PHOTOFAIRS Shanghai 2016

Group Exhibition
September 09  —  September 11, 2016
Art Fair

Mohsen Gallery is delighted to present works by three of the most promising young photographers working in Tehran today, Mehdi Abolkarimi (b. 1986), Mehrdad Afsari (b. 1977), and Alireza Fani (b. 1975), as part of our inaugural participation in the Main section (Booth D11) of PHOTOFAIRS| Shanghai from September 9-11, 2016. This annual fair dedicated to the art of photography and moving image engages collectors from Asia Pacific to the Pacific rim.

 

Mehdi Abdolkarimi’s Among Highways (2016) series considers society as an unnatural phenomenon that is constantly in conflict with itself and nature.
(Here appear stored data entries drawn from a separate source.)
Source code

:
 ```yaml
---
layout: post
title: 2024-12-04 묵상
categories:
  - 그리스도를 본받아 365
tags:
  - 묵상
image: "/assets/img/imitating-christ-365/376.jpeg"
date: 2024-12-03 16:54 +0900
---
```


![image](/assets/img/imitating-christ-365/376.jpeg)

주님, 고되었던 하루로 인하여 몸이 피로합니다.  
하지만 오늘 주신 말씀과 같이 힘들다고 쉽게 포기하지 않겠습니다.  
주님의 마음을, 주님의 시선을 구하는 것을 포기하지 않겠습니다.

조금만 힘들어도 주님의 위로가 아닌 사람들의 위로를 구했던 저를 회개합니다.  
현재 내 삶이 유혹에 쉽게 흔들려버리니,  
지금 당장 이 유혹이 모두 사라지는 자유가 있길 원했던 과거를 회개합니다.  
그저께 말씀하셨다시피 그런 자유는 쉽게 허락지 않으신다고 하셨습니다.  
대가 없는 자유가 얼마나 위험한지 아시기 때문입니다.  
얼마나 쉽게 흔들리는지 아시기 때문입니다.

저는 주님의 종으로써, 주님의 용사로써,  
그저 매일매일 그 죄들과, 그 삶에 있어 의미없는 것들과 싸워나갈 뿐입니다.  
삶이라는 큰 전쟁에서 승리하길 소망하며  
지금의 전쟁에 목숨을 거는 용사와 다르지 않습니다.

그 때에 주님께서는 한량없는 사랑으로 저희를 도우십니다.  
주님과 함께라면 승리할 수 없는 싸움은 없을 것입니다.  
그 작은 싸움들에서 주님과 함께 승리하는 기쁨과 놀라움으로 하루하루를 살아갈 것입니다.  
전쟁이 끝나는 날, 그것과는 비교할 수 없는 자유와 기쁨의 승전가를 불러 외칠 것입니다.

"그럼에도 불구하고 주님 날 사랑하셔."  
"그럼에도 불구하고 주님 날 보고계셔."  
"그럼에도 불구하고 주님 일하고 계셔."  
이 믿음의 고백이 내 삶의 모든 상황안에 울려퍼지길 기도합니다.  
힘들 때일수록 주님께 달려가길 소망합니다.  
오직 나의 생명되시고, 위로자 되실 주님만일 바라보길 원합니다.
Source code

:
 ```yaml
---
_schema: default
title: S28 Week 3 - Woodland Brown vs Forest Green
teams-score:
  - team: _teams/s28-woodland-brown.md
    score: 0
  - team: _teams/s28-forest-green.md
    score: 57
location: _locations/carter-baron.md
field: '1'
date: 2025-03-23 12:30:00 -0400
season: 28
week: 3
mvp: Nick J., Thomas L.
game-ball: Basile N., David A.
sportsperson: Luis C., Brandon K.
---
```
In topographical photographs presented in a large-scale format and as sculptural works, Abdolkarimi experiments with the formal aspects of photography.

 

Mehrdad Afsari focuses his works on the meaning of life. From his early polaroid projects to his recent emotional tribute to his late grandmother, Afsari employs old and new photographic techniques in order to incite viewers to a negotiation between past and present, and individual and collective histories. For several years, the artist has also explored landscapes through a photographic process he describes as “a visual apocalypse of thought.” In the series Forever Years (2016), he considers the photograph as pure form, creating images that border on the abstract and asking what an image might convey in and of itself. For Afsari, these images are an explorative study in the coexistence of austerity and beauty.

 

Alireza Fani’s Fake Desert, Fake Lake (2014-15) is a photographic series that explores the catastrophic effect human beings have on the natural environment. One of the images from this series is of the landscape surrounding the manmade Kahrizak Lake located in the south of Tehran. The lake was formed less than a half-century ago as a result of human waste. Around 7,000 tonnes of waste from the city are transferred to this site on a daily basis. Over time, leachate has turned the lake acidic. In another image, Fani captures the opposite transformation of Lake Urmia from an iconic body of water in the Persian mythos to its current state as a salt desert.

 

All three artists contemplate mankind’s relationship to nature, turning our attention to landscapes and to our place within them.